§ THE PROBLEM
Counting the line with "[Performance is User" as the last one, copy out the lines of the data exactly from the first onward.

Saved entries

━━━━━━━━━━━━━━━━━━━━━━━━━━━━━━

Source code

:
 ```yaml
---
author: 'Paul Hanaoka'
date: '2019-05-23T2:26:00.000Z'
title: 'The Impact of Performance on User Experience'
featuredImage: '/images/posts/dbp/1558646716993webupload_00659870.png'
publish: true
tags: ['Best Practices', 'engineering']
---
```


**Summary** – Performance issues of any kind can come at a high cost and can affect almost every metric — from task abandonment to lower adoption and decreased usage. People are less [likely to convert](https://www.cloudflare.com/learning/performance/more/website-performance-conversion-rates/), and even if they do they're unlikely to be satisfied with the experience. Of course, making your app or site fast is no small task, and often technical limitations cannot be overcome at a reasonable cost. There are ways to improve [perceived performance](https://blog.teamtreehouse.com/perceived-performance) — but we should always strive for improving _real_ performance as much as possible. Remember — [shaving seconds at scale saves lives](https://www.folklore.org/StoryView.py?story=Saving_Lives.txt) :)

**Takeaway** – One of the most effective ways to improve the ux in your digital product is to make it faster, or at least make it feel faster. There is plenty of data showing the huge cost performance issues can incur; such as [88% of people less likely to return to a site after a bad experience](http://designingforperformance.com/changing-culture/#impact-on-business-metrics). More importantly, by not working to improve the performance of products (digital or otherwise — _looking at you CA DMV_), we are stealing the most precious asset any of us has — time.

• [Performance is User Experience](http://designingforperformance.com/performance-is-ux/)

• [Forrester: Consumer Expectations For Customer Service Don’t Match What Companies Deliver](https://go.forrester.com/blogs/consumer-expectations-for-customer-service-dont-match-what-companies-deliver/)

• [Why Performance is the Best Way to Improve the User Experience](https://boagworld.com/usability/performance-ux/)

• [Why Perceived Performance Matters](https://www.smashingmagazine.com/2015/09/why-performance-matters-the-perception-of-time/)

━━━━━━━━━━━━━━━━━━━━━━━━━━━━━━

§ THE COMPLETED TASK
Source code

:
 ```yaml
---
author: 'Paul Hanaoka'
date: '2019-05-23T2:26:00.000Z'
title: 'The Impact of Performance on User Experience'
featuredImage: '/images/posts/dbp/1558646716993webupload_00659870.png'
publish: true
tags: ['Best Practices', 'engineering']
---
```


**Summary** – Performance issues of any kind can come at a high cost and can affect almost every metric — from task abandonment to lower adoption and decreased usage. People are less [likely to convert](https://www.cloudflare.com/learning/performance/more/website-performance-conversion-rates/), and even if they do they're unlikely to be satisfied with the experience. Of course, making your app or site fast is no small task, and often technical limitations cannot be overcome at a reasonable cost. There are ways to improve [perceived performance](https://blog.teamtreehouse.com/perceived-performance) — but we should always strive for improving _real_ performance as much as possible. Remember — [shaving seconds at scale saves lives](https://www.folklore.org/StoryView.py?story=Saving_Lives.txt) :)

**Takeaway** – One of the most effective ways to improve the ux in your digital product is to make it faster, or at least make it feel faster. There is plenty of data showing the huge cost performance issues can incur; such as [88% of people less likely to return to a site after a bad experience](http://designingforperformance.com/changing-culture/#impact-on-business-metrics). More importantly, by not working to improve the performance of products (digital or otherwise — _looking at you CA DMV_), we are stealing the most precious asset any of us has — time.

• [Performance is User Experience](http://designingforperformance.com/performance-is-ux/)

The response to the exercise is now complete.